Location
- 1001 7th Street E Suite 1 Monticello, (Wright County), Minnesota 55362 United States
- Coordinates: 45°17′46″N 93°46′54″W﻿ / ﻿45.29611°N 93.78167°W

Information
- Type: Private
- Motto: Veritas et vita (Truth and life)
- Religious affiliation: Roman Catholic
- Patron saint: Fulton J. Sheen
- Established: 2014
- Headmaster: Andrew Lang
- Grades: 9–12
- Hours in school day: 8:00-3:15
- Colors: Dark Red and Gold
- Sports: Baseball, Basketball, Cross Country, Clay Target, Football, Golf, Softball, Swimming, Track and Field, Volleyball, Wrestling
- Team name: Irish
- Publication: Fulton's Fire
- Website: www.holyspiritacademy.org

= Holy Spirit Academy =

Holy Spirit Academy is a private Catholic school in Monticello, Minnesota, in the United States.
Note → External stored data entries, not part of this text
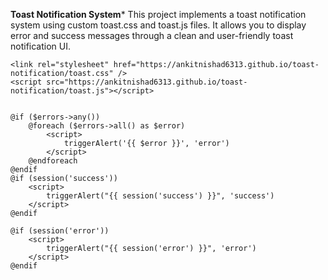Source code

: **Toast Notification System***
This project implements a toast notification system using custom toast.css and toast.js files. It allows you to display error and success messages through a clean and user-friendly toast notification UI.
    
    <link rel="stylesheet" href="https://ankitnishad6313.github.io/toast-notification/toast.css" />
    <script src="https://ankitnishad6313.github.io/toast-notification/toast.js"></script>

    
    @if ($errors->any())
        @foreach ($errors->all() as $error)
            <script>
                triggerAlert('{{ $error }}', 'error')
            </script>
        @endforeach
    @endif
    @if (session('success'))
        <script>
            triggerAlert("{{ session('success') }}", 'success')
        </script>
    @endif

    @if (session('error'))
        <script>
            triggerAlert("{{ session('error') }}", 'error')
        </script>
    @endif
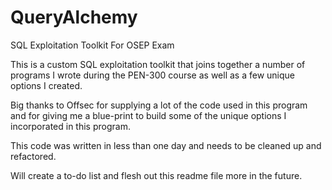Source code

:# QueryAlchemy
SQL Exploitation Toolkit For OSEP Exam

This is a custom SQL exploitation toolkit that joins together a number of programs I wrote during the PEN-300 course as well as a few unique options I created.

Big thanks to Offsec for supplying a lot of the code used in this program and for giving me a blue-print to build some of the unique options I incorporated in this program.

This code was written in less than one day and needs to be cleaned up and refactored.

Will create a to-do list and flesh out this readme file more in the future.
It is located in the Archdiocese of Saint Paul and Minneapolis.

Opened in 2014, Holy Spirit Academy has an integrated program and teaches in the Catholic intellectual tradition. It was formally recognized as a Catholic school on October 2, 2020, by the Archdiocese of St. Paul and Minneapolis.
On May 25, 2023, the school was recognized in the Newman Guide, a society who acknowledges Catholic schools with strong commitment to the faith and academic excellence.

Students attend Mass Wednesday through Friday, have regular access to the sacrament of Reconciliation, and daily communal prayer, as well as Lauds each morning.